» Stored data:

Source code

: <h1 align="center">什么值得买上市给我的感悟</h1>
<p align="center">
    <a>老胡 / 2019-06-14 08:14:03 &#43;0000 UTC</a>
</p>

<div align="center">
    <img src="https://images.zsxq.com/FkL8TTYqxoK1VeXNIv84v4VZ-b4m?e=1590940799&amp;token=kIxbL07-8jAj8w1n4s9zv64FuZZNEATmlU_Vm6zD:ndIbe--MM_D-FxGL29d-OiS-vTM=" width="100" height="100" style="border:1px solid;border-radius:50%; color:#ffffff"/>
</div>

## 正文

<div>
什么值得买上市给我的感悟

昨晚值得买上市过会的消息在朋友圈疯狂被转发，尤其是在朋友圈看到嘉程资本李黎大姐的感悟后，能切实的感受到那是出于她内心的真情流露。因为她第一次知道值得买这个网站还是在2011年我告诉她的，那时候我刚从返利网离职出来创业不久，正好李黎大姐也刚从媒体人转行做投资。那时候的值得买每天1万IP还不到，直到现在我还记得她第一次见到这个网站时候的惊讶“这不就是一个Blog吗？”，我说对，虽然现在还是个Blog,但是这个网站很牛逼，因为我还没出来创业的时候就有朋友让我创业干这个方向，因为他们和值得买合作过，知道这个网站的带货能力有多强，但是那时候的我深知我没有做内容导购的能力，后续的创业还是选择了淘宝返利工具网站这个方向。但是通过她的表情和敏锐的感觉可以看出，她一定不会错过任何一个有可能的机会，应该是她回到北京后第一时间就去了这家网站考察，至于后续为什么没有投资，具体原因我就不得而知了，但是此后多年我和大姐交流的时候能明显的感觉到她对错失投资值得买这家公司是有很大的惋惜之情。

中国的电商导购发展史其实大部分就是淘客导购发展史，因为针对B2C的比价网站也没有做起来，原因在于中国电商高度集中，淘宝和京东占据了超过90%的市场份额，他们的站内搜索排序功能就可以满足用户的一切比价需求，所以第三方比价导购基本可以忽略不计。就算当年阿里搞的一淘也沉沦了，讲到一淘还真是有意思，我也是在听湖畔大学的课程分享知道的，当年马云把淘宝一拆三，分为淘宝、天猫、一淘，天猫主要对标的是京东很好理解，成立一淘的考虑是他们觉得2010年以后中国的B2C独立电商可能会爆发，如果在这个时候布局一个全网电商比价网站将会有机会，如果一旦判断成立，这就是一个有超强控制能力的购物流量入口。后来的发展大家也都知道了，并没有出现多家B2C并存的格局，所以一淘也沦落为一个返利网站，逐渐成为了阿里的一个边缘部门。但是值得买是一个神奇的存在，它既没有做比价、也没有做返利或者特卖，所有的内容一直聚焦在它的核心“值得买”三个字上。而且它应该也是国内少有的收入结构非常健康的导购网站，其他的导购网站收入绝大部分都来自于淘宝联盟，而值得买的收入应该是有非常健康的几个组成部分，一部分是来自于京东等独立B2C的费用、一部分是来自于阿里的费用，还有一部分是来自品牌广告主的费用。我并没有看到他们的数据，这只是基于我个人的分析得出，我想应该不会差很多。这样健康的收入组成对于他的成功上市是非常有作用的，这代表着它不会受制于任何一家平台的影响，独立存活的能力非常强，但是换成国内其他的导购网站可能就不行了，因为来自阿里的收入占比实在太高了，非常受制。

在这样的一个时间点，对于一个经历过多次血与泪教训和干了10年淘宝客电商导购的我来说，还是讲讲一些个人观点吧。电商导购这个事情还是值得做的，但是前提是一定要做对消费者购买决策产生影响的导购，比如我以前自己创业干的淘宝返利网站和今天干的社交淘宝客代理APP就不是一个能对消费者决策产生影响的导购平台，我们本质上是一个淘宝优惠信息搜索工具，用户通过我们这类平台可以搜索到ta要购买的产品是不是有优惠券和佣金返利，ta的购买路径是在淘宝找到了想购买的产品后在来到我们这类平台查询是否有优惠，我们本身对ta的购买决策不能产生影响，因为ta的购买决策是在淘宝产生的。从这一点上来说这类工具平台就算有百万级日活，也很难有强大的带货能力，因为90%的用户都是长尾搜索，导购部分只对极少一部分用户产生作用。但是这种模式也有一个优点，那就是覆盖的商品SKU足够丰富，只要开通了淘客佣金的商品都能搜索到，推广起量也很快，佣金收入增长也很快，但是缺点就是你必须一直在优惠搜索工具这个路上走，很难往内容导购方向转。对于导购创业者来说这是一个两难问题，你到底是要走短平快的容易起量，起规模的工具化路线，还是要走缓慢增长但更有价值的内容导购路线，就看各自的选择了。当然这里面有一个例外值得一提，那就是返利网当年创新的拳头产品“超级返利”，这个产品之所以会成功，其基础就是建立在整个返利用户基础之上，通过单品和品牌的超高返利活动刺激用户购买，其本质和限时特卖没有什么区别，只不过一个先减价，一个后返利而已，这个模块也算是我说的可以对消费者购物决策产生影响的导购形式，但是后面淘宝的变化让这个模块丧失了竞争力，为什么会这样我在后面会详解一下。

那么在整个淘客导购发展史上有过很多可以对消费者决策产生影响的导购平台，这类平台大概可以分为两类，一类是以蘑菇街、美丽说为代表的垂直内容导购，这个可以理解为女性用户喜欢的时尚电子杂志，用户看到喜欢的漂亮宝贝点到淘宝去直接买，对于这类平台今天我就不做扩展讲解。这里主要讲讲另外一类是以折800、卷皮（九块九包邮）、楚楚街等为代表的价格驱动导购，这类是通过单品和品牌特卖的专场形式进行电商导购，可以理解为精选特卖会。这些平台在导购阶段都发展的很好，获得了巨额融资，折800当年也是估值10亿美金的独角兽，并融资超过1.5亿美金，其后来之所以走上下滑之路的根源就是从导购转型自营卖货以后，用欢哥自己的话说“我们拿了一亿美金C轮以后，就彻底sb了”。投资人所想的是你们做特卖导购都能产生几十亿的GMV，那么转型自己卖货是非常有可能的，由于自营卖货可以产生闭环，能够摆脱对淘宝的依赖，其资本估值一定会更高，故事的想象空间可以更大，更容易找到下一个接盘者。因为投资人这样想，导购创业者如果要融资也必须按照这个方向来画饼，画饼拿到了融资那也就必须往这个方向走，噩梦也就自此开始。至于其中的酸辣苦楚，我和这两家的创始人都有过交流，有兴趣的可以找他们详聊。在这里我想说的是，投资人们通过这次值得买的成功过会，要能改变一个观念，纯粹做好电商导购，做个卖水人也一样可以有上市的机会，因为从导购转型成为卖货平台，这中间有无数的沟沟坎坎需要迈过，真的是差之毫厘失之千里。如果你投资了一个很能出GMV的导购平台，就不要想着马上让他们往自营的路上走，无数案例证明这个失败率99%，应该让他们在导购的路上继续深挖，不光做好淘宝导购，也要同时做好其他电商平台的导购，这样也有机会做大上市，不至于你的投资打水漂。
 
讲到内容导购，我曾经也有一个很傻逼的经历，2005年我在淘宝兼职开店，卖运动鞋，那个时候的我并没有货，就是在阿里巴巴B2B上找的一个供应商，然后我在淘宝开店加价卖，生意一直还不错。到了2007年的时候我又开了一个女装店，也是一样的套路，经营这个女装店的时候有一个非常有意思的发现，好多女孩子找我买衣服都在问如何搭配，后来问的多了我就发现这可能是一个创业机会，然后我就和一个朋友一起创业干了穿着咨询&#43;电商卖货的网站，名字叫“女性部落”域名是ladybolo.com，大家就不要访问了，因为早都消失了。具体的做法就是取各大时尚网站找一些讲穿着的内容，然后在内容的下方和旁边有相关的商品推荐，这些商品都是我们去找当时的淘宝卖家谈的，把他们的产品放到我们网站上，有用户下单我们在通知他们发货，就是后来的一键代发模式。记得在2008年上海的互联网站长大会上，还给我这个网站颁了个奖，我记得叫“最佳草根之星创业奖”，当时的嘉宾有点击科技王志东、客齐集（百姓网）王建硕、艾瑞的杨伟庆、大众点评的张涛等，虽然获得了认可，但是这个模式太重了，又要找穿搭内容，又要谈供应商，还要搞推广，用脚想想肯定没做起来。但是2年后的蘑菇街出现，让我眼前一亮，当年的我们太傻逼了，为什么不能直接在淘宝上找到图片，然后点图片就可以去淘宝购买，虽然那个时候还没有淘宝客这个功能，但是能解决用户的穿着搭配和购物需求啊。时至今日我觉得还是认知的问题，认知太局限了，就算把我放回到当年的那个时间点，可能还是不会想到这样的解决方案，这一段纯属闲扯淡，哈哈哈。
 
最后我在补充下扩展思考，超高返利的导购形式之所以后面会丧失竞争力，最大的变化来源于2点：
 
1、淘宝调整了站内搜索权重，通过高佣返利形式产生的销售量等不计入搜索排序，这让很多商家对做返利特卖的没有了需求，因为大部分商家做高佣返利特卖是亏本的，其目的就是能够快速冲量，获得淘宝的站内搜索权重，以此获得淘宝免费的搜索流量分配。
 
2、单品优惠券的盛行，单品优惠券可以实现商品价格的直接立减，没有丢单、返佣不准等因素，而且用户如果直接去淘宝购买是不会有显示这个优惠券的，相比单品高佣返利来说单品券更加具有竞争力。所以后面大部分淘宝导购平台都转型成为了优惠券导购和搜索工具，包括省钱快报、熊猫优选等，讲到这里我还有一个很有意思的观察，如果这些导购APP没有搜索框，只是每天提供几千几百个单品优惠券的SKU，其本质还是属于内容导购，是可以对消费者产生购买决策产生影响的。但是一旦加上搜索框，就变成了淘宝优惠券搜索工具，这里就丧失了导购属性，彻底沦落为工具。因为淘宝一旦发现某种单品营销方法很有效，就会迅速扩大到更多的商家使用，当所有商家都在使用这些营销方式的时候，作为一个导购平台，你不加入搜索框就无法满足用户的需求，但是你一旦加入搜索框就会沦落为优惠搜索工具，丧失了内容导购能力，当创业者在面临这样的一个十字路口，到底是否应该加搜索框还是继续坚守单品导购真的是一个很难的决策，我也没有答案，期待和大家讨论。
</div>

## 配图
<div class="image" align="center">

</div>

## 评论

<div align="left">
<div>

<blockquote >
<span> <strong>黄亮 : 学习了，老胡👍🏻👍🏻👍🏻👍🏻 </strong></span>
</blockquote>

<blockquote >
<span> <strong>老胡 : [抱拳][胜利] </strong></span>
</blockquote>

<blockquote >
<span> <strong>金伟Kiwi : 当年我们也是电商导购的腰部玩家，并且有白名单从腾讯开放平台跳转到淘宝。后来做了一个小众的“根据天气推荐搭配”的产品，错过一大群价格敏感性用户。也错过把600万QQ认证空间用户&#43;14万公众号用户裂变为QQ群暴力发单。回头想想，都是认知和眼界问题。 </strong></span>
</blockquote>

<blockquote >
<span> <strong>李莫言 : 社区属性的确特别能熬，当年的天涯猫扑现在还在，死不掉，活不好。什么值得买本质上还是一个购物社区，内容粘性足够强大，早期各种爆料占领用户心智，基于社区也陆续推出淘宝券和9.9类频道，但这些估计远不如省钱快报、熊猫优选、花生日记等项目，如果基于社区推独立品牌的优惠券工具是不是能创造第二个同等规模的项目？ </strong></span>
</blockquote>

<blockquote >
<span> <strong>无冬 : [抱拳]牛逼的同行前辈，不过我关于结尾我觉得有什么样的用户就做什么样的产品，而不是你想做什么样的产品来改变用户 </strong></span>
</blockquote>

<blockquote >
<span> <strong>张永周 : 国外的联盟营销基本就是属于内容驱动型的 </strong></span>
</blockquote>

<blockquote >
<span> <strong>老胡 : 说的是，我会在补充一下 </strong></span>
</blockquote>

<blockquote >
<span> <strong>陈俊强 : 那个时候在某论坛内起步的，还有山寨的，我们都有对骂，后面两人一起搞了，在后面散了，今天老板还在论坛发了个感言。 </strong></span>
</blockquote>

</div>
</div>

» What the task asks:
All lines in the entries above that include "什么值得买上市给我的感悟" should be found and copied.

» Expected answer:
: <h1 align="center">什么值得买上市给我的感悟</h1>
什么值得买上市给我的感悟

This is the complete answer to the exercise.